Using the records that follow, tally the lines containing the word "than" and state only the count.
==== Supplied material ====
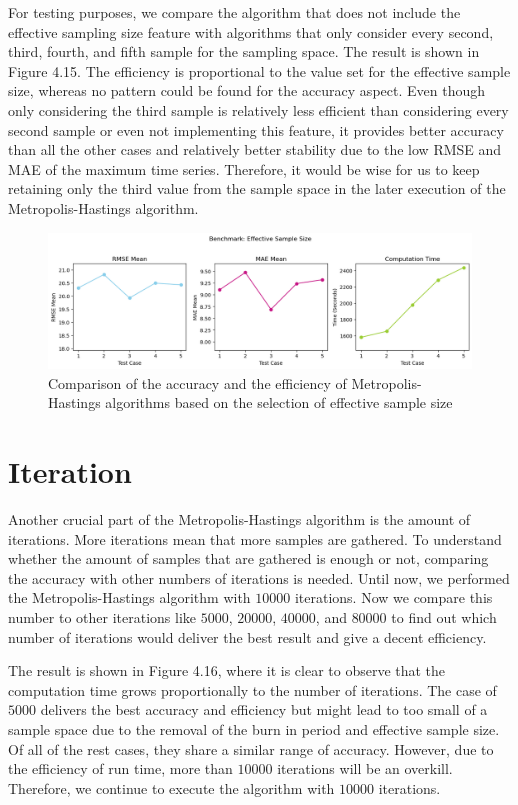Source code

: For testing purposes, we compare the algorithm that does not include the effective sampling size feature with algorithms that only consider every second, third, fourth, and fifth sample for the sampling space. The result is shown in Figure 4.15. The efficiency is proportional to the value set for the effective sample size, whereas no pattern could be found for the accuracy aspect. Even though only considering the third sample is relatively less efficient than considering every second sample or even not implementing this feature, it provides better accuracy than all the other cases and relatively better stability due to the low RMSE and MAE of the maximum time series. Therefore, it would be wise for us to keep retaining only the third value from the sample space in the later execution of the Metropolis-Hastings algorithm.

\begin{figure}[H]
    \centering
    \includegraphics[width=1\textwidth]{figures/basic_mh/benchmark/effective_sample_size.png}
    \captionsetup{width=.8\textwidth}
    \caption{Comparison of the accuracy and the efficiency of Metropolis-Hastings algorithms based on the selection of effective sample size}
    \label{fig:enter-label}
\end{figure}


\section{Iteration}
Another crucial part of the Metropolis-Hastings algorithm is the amount of iterations. More iterations mean that more samples are gathered. To understand whether the amount of samples that are gathered is enough or not, comparing the accuracy with other numbers of iterations is needed. Until now, we performed the Metropolis-Hastings algorithm with $10000$ iterations. Now we compare this number to other iterations like $5000$, $20000$, $40000$, and $80000$ to find out which number of iterations would deliver the best result and give a decent efficiency.

The result is shown in Figure 4.16, where it is clear to observe that the computation time grows proportionally to the number of iterations. The case of $5000$ delivers the best accuracy and efficiency but might lead to too small of a sample space due to the removal of the burn in period and effective sample size. Of all of the rest cases, they share a similar range of accuracy. However, due to the efficiency of run time, more than $10000$ iterations will be an overkill. Therefore, we continue to execute the algorithm with $10000$ iterations.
====
**Task solution:**
2